[RECORDS TO PROCESS]:
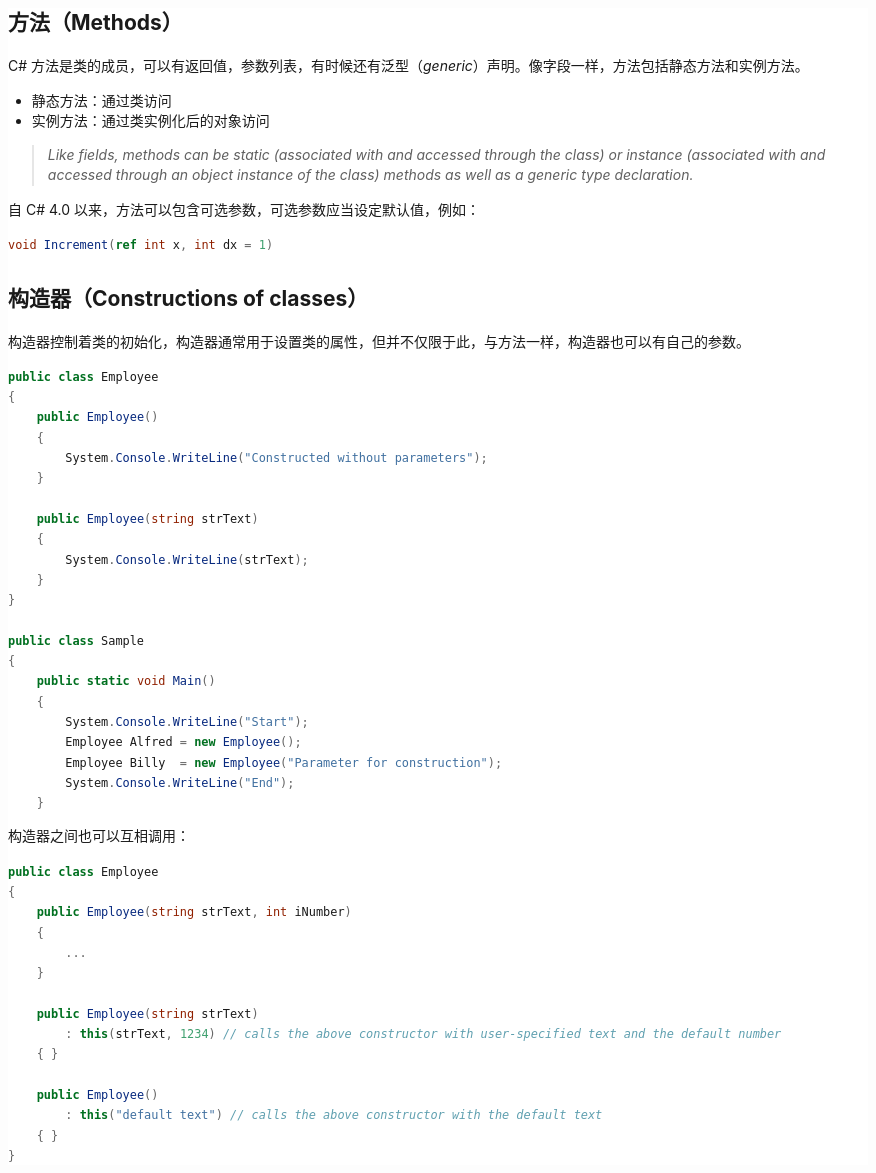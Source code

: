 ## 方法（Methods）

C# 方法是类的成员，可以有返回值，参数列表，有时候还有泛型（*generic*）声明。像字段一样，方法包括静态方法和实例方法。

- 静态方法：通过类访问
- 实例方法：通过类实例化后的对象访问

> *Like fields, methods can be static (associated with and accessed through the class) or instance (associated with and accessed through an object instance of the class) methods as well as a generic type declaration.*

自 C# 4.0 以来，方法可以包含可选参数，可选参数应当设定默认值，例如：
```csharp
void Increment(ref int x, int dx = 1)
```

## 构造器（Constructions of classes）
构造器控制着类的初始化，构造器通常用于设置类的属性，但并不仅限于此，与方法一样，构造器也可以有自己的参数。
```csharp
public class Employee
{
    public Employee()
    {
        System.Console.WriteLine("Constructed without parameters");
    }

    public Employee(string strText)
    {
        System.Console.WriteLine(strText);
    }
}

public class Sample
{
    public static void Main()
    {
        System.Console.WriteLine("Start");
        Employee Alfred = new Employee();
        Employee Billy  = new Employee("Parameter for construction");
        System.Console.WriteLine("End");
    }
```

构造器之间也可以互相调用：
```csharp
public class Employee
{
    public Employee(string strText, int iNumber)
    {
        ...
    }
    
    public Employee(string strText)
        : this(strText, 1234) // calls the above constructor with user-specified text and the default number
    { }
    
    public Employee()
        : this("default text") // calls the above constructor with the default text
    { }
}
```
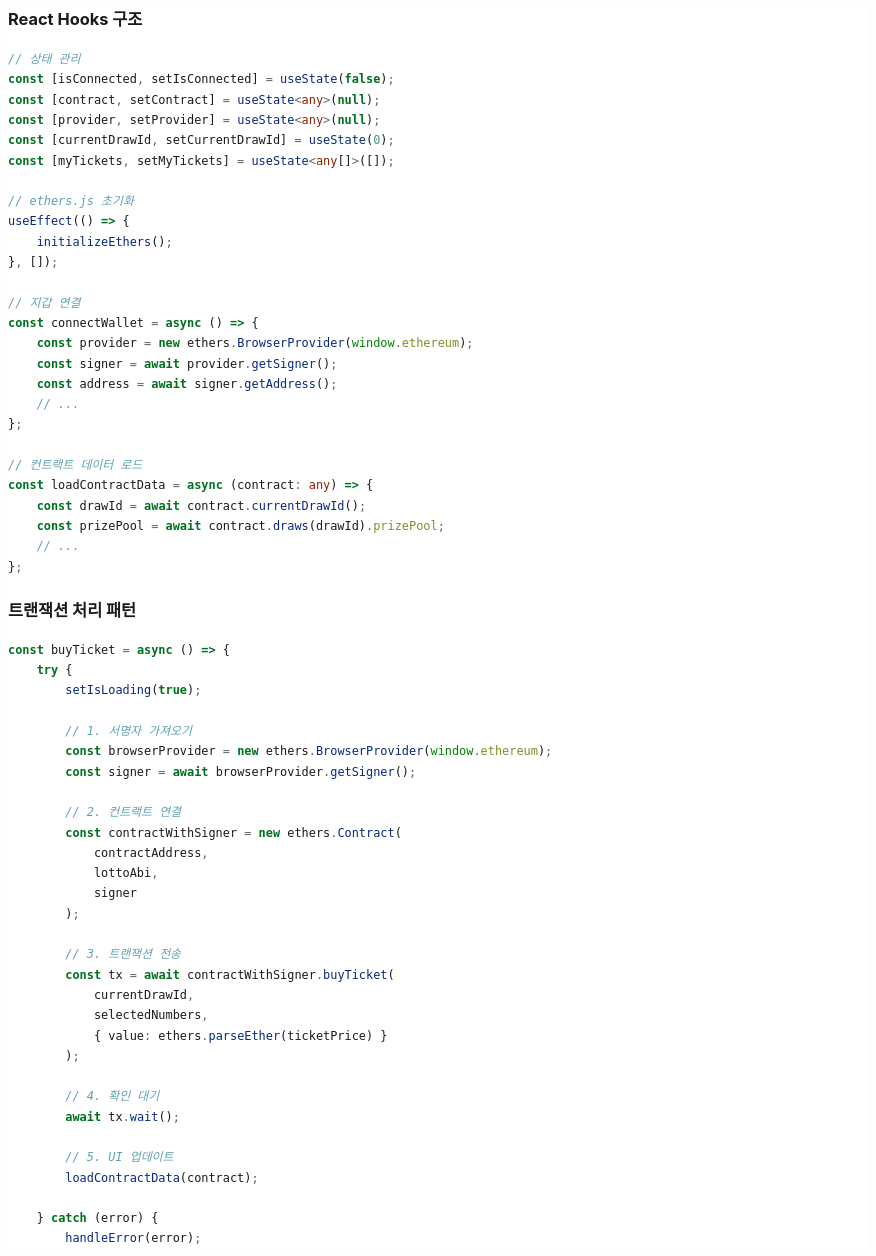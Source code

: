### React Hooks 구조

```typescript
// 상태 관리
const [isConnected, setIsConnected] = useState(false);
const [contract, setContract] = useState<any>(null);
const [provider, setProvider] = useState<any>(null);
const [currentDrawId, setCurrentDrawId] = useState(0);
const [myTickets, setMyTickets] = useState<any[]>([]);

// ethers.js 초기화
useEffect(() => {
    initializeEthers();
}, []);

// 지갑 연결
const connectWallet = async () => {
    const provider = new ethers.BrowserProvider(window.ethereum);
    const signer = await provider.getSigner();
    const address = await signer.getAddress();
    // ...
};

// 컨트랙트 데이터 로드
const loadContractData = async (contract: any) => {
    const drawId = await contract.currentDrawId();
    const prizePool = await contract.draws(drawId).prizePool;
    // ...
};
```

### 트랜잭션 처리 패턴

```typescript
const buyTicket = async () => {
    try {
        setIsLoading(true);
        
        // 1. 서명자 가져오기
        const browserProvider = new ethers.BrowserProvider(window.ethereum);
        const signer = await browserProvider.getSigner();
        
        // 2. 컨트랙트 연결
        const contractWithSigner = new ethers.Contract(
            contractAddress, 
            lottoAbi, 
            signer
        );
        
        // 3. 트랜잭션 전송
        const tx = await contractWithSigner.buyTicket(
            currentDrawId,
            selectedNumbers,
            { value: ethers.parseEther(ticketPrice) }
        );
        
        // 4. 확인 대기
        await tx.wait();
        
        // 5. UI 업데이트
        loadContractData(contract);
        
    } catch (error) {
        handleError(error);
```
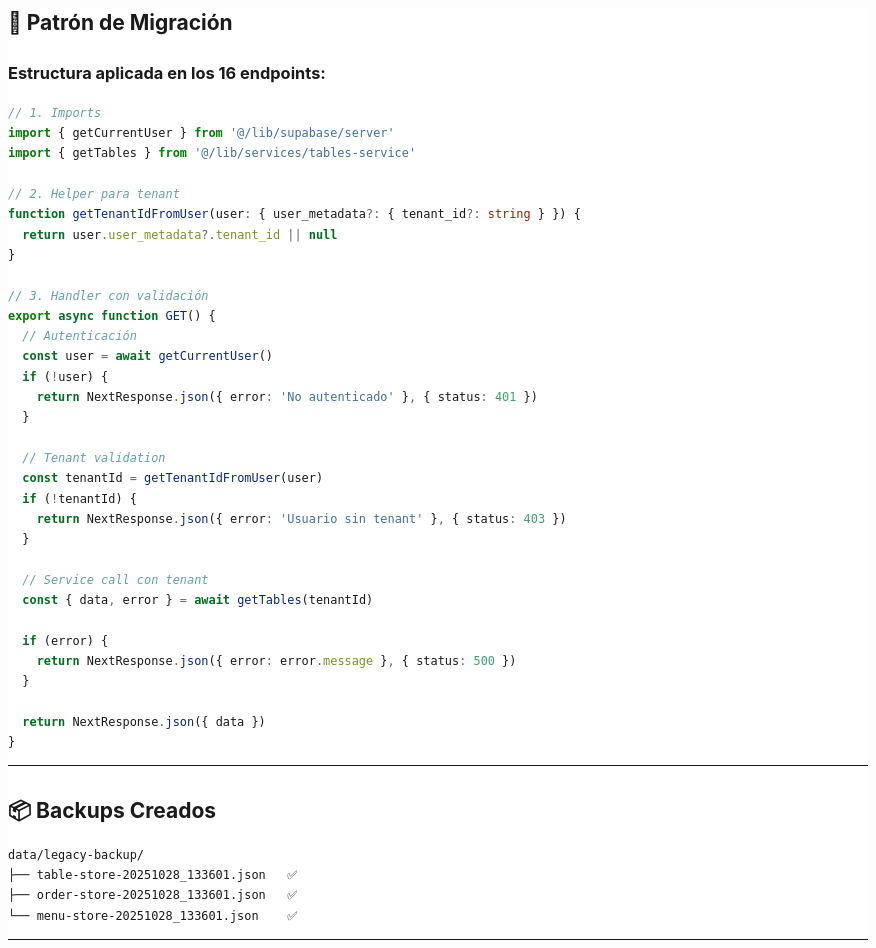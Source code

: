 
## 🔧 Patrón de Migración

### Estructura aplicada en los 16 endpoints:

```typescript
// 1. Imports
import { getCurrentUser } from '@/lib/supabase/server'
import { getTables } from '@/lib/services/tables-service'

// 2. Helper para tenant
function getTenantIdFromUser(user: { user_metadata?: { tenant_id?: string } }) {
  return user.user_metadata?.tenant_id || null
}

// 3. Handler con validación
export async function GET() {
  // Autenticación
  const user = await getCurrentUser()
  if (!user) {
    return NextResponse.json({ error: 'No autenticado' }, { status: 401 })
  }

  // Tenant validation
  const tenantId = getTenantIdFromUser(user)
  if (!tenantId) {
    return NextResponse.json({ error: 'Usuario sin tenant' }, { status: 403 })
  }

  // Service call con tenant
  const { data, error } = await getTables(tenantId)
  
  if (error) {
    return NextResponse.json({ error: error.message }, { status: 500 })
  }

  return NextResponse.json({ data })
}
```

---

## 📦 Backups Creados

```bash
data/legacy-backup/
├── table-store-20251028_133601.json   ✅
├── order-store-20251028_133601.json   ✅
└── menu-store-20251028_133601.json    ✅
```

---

[TASK BRIEF]: Exactly as written, give every entry again, but not the pictures.

[OUTPUT OF THE EXERCISE]:
Source code

: ## 方法（Methods）

C# 方法是类的成员，可以有返回值，参数列表，有时候还有泛型（*generic*）声明。像字段一样，方法包括静态方法和实例方法。

- 静态方法：通过类访问
- 实例方法：通过类实例化后的对象访问

> *Like fields, methods can be static (associated with and accessed through the class) or instance (associated with and accessed through an object instance of the class) methods as well as a generic type declaration.*

自 C# 4.0 以来，方法可以包含可选参数，可选参数应当设定默认值，例如：
```csharp
void Increment(ref int x, int dx = 1)
```

## 构造器（Constructions of classes）
构造器控制着类的初始化，构造器通常用于设置类的属性，但并不仅限于此，与方法一样，构造器也可以有自己的参数。
```csharp
public class Employee
{
    public Employee()
    {
        System.Console.WriteLine("Constructed without parameters");
    }

    public Employee(string strText)
    {
        System.Console.WriteLine(strText);
    }
}

public class Sample
{
    public static void Main()
    {
        System.Console.WriteLine("Start");
        Employee Alfred = new Employee();
        Employee Billy  = new Employee("Parameter for construction");
        System.Console.WriteLine("End");
    }
```

构造器之间也可以互相调用：
```csharp
public class Employee
{
    public Employee(string strText, int iNumber)
    {
        ...
    }
    
    public Employee(string strText)
        : this(strText, 1234) // calls the above constructor with user-specified text and the default number
    { }
    
    public Employee()
        : this("default text") // calls the above constructor with the default text
    { }
}
```
Source code

:### React Hooks 구조

```typescript
// 상태 관리
const [isConnected, setIsConnected] = useState(false);
const [contract, setContract] = useState<any>(null);
const [provider, setProvider] = useState<any>(null);
const [currentDrawId, setCurrentDrawId] = useState(0);
const [myTickets, setMyTickets] = useState<any[]>([]);

// ethers.js 초기화
useEffect(() => {
    initializeEthers();
}, []);

// 지갑 연결
const connectWallet = async () => {
    const provider = new ethers.BrowserProvider(window.ethereum);
    const signer = await provider.getSigner();
    const address = await signer.getAddress();
    // ...
};

// 컨트랙트 데이터 로드
const loadContractData = async (contract: any) => {
    const drawId = await contract.currentDrawId();
    const prizePool = await contract.draws(drawId).prizePool;
    // ...
};
```

### 트랜잭션 처리 패턴

```typescript
const buyTicket = async () => {
    try {
        setIsLoading(true);
        
        // 1. 서명자 가져오기
        const browserProvider = new ethers.BrowserProvider(window.ethereum);
        const signer = await browserProvider.getSigner();
        
        // 2. 컨트랙트 연결
        const contractWithSigner = new ethers.Contract(
            contractAddress, 
            lottoAbi, 
            signer
        );
        
        // 3. 트랜잭션 전송
        const tx = await contractWithSigner.buyTicket(
            currentDrawId,
            selectedNumbers,
            { value: ethers.parseEther(ticketPrice) }
        );
        
        // 4. 확인 대기
        await tx.wait();
        
        // 5. UI 업데이트
        loadContractData(contract);
        
    } catch (error) {
        handleError(error);
```
Source code

: 
## 🔧 Patrón de Migración

### Estructura aplicada en los 16 endpoints:

```typescript
// 1. Imports
import { getCurrentUser } from '@/lib/supabase/server'
import { getTables } from '@/lib/services/tables-service'

// 2. Helper para tenant
function getTenantIdFromUser(user: { user_metadata?: { tenant_id?: string } }) {
  return user.user_metadata?.tenant_id || null
}

// 3. Handler con validación
export async function GET() {
  // Autenticación
  const user = await getCurrentUser()
  if (!user) {
    return NextResponse.json({ error: 'No autenticado' }, { status: 401 })
  }

  // Tenant validation
  const tenantId = getTenantIdFromUser(user)
  if (!tenantId) {
    return NextResponse.json({ error: 'Usuario sin tenant' }, { status: 403 })
  }

  // Service call con tenant
  const { data, error } = await getTables(tenantId)
  
  if (error) {
    return NextResponse.json({ error: error.message }, { status: 500 })
  }

  return NextResponse.json({ data })
}
```

---

## 📦 Backups Creados

```bash
data/legacy-backup/
├── table-store-20251028_133601.json   ✅
├── order-store-20251028_133601.json   ✅
└── menu-store-20251028_133601.json    ✅
```

---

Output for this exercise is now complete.